• What needs to be done:
From the entries below, copy every line that holds the word "drwxr".

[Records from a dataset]
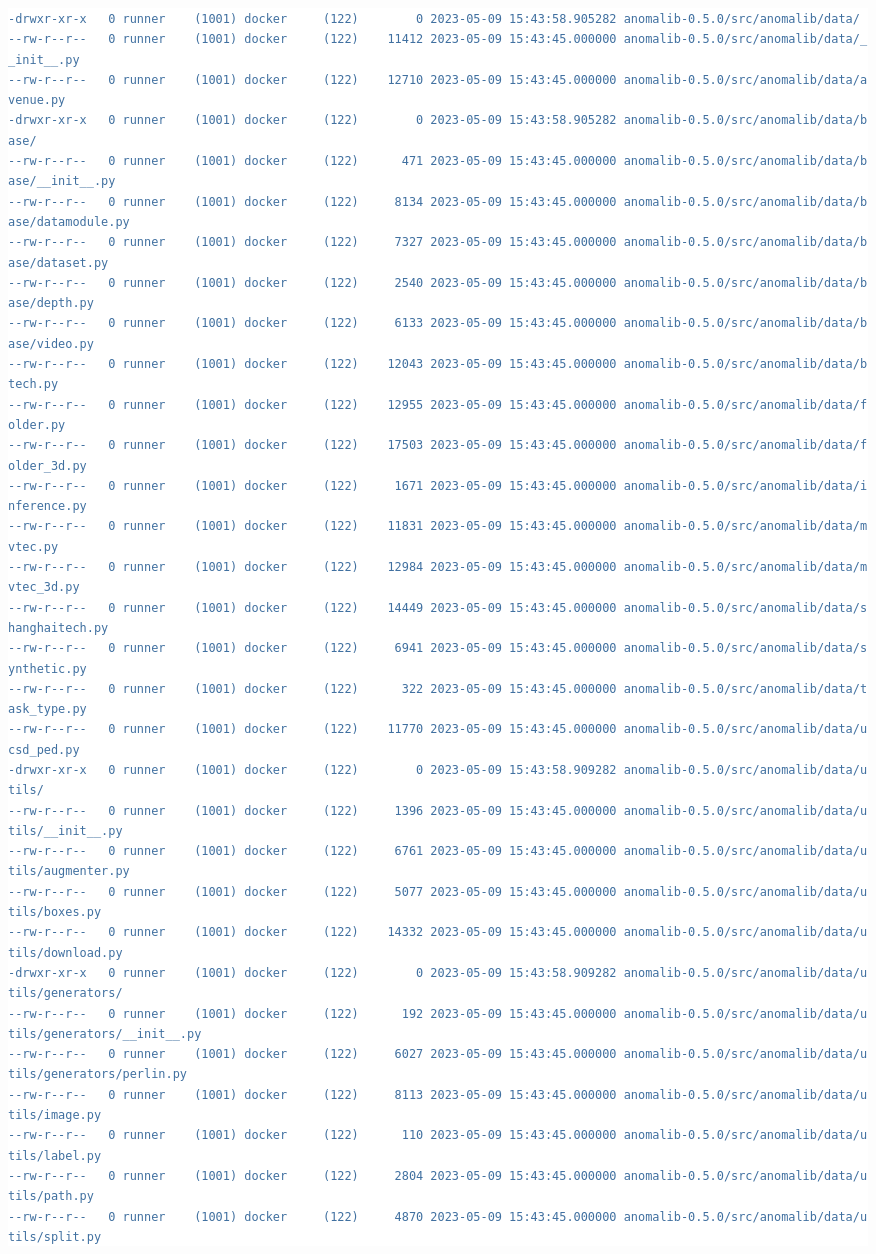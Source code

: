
 ```diff
-drwxr-xr-x   0 runner    (1001) docker     (122)        0 2023-05-09 15:43:58.905282 anomalib-0.5.0/src/anomalib/data/
--rw-r--r--   0 runner    (1001) docker     (122)    11412 2023-05-09 15:43:45.000000 anomalib-0.5.0/src/anomalib/data/__init__.py
--rw-r--r--   0 runner    (1001) docker     (122)    12710 2023-05-09 15:43:45.000000 anomalib-0.5.0/src/anomalib/data/avenue.py
-drwxr-xr-x   0 runner    (1001) docker     (122)        0 2023-05-09 15:43:58.905282 anomalib-0.5.0/src/anomalib/data/base/
--rw-r--r--   0 runner    (1001) docker     (122)      471 2023-05-09 15:43:45.000000 anomalib-0.5.0/src/anomalib/data/base/__init__.py
--rw-r--r--   0 runner    (1001) docker     (122)     8134 2023-05-09 15:43:45.000000 anomalib-0.5.0/src/anomalib/data/base/datamodule.py
--rw-r--r--   0 runner    (1001) docker     (122)     7327 2023-05-09 15:43:45.000000 anomalib-0.5.0/src/anomalib/data/base/dataset.py
--rw-r--r--   0 runner    (1001) docker     (122)     2540 2023-05-09 15:43:45.000000 anomalib-0.5.0/src/anomalib/data/base/depth.py
--rw-r--r--   0 runner    (1001) docker     (122)     6133 2023-05-09 15:43:45.000000 anomalib-0.5.0/src/anomalib/data/base/video.py
--rw-r--r--   0 runner    (1001) docker     (122)    12043 2023-05-09 15:43:45.000000 anomalib-0.5.0/src/anomalib/data/btech.py
--rw-r--r--   0 runner    (1001) docker     (122)    12955 2023-05-09 15:43:45.000000 anomalib-0.5.0/src/anomalib/data/folder.py
--rw-r--r--   0 runner    (1001) docker     (122)    17503 2023-05-09 15:43:45.000000 anomalib-0.5.0/src/anomalib/data/folder_3d.py
--rw-r--r--   0 runner    (1001) docker     (122)     1671 2023-05-09 15:43:45.000000 anomalib-0.5.0/src/anomalib/data/inference.py
--rw-r--r--   0 runner    (1001) docker     (122)    11831 2023-05-09 15:43:45.000000 anomalib-0.5.0/src/anomalib/data/mvtec.py
--rw-r--r--   0 runner    (1001) docker     (122)    12984 2023-05-09 15:43:45.000000 anomalib-0.5.0/src/anomalib/data/mvtec_3d.py
--rw-r--r--   0 runner    (1001) docker     (122)    14449 2023-05-09 15:43:45.000000 anomalib-0.5.0/src/anomalib/data/shanghaitech.py
--rw-r--r--   0 runner    (1001) docker     (122)     6941 2023-05-09 15:43:45.000000 anomalib-0.5.0/src/anomalib/data/synthetic.py
--rw-r--r--   0 runner    (1001) docker     (122)      322 2023-05-09 15:43:45.000000 anomalib-0.5.0/src/anomalib/data/task_type.py
--rw-r--r--   0 runner    (1001) docker     (122)    11770 2023-05-09 15:43:45.000000 anomalib-0.5.0/src/anomalib/data/ucsd_ped.py
-drwxr-xr-x   0 runner    (1001) docker     (122)        0 2023-05-09 15:43:58.909282 anomalib-0.5.0/src/anomalib/data/utils/
--rw-r--r--   0 runner    (1001) docker     (122)     1396 2023-05-09 15:43:45.000000 anomalib-0.5.0/src/anomalib/data/utils/__init__.py
--rw-r--r--   0 runner    (1001) docker     (122)     6761 2023-05-09 15:43:45.000000 anomalib-0.5.0/src/anomalib/data/utils/augmenter.py
--rw-r--r--   0 runner    (1001) docker     (122)     5077 2023-05-09 15:43:45.000000 anomalib-0.5.0/src/anomalib/data/utils/boxes.py
--rw-r--r--   0 runner    (1001) docker     (122)    14332 2023-05-09 15:43:45.000000 anomalib-0.5.0/src/anomalib/data/utils/download.py
-drwxr-xr-x   0 runner    (1001) docker     (122)        0 2023-05-09 15:43:58.909282 anomalib-0.5.0/src/anomalib/data/utils/generators/
--rw-r--r--   0 runner    (1001) docker     (122)      192 2023-05-09 15:43:45.000000 anomalib-0.5.0/src/anomalib/data/utils/generators/__init__.py
--rw-r--r--   0 runner    (1001) docker     (122)     6027 2023-05-09 15:43:45.000000 anomalib-0.5.0/src/anomalib/data/utils/generators/perlin.py
--rw-r--r--   0 runner    (1001) docker     (122)     8113 2023-05-09 15:43:45.000000 anomalib-0.5.0/src/anomalib/data/utils/image.py
--rw-r--r--   0 runner    (1001) docker     (122)      110 2023-05-09 15:43:45.000000 anomalib-0.5.0/src/anomalib/data/utils/label.py
--rw-r--r--   0 runner    (1001) docker     (122)     2804 2023-05-09 15:43:45.000000 anomalib-0.5.0/src/anomalib/data/utils/path.py
--rw-r--r--   0 runner    (1001) docker     (122)     4870 2023-05-09 15:43:45.000000 anomalib-0.5.0/src/anomalib/data/utils/split.py
```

• Answer section:
-drwxr-xr-x   0 runner    (1001) docker     (122)        0 2023-05-09 15:43:58.905282 anomalib-0.5.0/src/anomalib/data/
-drwxr-xr-x   0 runner    (1001) docker     (122)        0 2023-05-09 15:43:58.905282 anomalib-0.5.0/src/anomalib/data/base/
-drwxr-xr-x   0 runner    (1001) docker     (122)        0 2023-05-09 15:43:58.909282 anomalib-0.5.0/src/anomalib/data/utils/
-drwxr-xr-x   0 runner    (1001) docker     (122)        0 2023-05-09 15:43:58.909282 anomalib-0.5.0/src/anomalib/data/utils/generators/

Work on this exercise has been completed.